[Assignment]: Output the entries as they appear, skipping images.

Source texts of formatted documents:
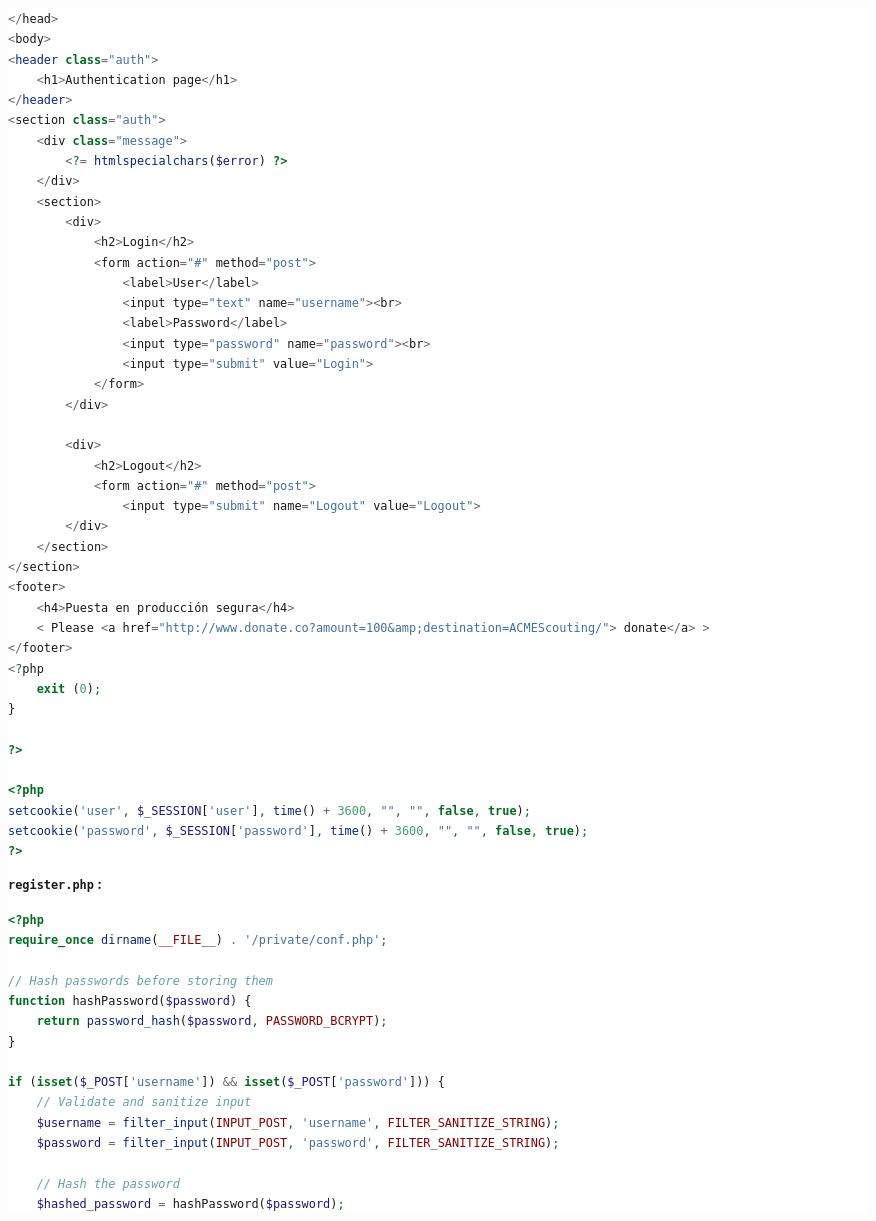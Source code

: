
 ```php
</head>
<body>
<header class="auth">
    <h1>Authentication page</h1>
</header>
<section class="auth">
    <div class="message">
        <?= htmlspecialchars($error) ?>
    </div>
    <section>
        <div>
            <h2>Login</h2>
            <form action="#" method="post">
                <label>User</label>
                <input type="text" name="username"><br>
                <label>Password</label>
                <input type="password" name="password"><br>
                <input type="submit" value="Login">
            </form>
        </div>

        <div>
            <h2>Logout</h2>
            <form action="#" method="post">
                <input type="submit" name="Logout" value="Logout">
        </div>
    </section>
</section>
<footer>
    <h4>Puesta en producción segura</h4>
    < Please <a href="http://www.donate.co?amount=100&amp;destination=ACMEScouting/"> donate</a> >
</footer>
<?php
    exit (0);
}

?>

<?php
setcookie('user', $_SESSION['user'], time() + 3600, "", "", false, true);
setcookie('password', $_SESSION['password'], time() + 3600, "", "", false, true);
?>

```

**`register.php` :**

```php
<?php
require_once dirname(__FILE__) . '/private/conf.php';

// Hash passwords before storing them
function hashPassword($password) {
    return password_hash($password, PASSWORD_BCRYPT);
}

if (isset($_POST['username']) && isset($_POST['password'])) {
    // Validate and sanitize input
    $username = filter_input(INPUT_POST, 'username', FILTER_SANITIZE_STRING);
    $password = filter_input(INPUT_POST, 'password', FILTER_SANITIZE_STRING);

    // Hash the password
    $hashed_password = hashPassword($password);

```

[Response area]:
Source code

:
 ```php
</head>
<body>
<header class="auth">
    <h1>Authentication page</h1>
</header>
<section class="auth">
    <div class="message">
        <?= htmlspecialchars($error) ?>
    </div>
    <section>
        <div>
            <h2>Login</h2>
            <form action="#" method="post">
                <label>User</label>
                <input type="text" name="username"><br>
                <label>Password</label>
                <input type="password" name="password"><br>
                <input type="submit" value="Login">
            </form>
        </div>

        <div>
            <h2>Logout</h2>
            <form action="#" method="post">
                <input type="submit" name="Logout" value="Logout">
        </div>
    </section>
</section>
<footer>
    <h4>Puesta en producción segura</h4>
    < Please <a href="http://www.donate.co?amount=100&amp;destination=ACMEScouting/"> donate</a> >
</footer>
<?php
    exit (0);
}

?>

<?php
setcookie('user', $_SESSION['user'], time() + 3600, "", "", false, true);
setcookie('password', $_SESSION['password'], time() + 3600, "", "", false, true);
?>

```

**`register.php` :**

```php
<?php
require_once dirname(__FILE__) . '/private/conf.php';

// Hash passwords before storing them
function hashPassword($password) {
    return password_hash($password, PASSWORD_BCRYPT);
}

if (isset($_POST['username']) && isset($_POST['password'])) {
    // Validate and sanitize input
    $username = filter_input(INPUT_POST, 'username', FILTER_SANITIZE_STRING);
    $password = filter_input(INPUT_POST, 'password', FILTER_SANITIZE_STRING);

    // Hash the password
    $hashed_password = hashPassword($password);

```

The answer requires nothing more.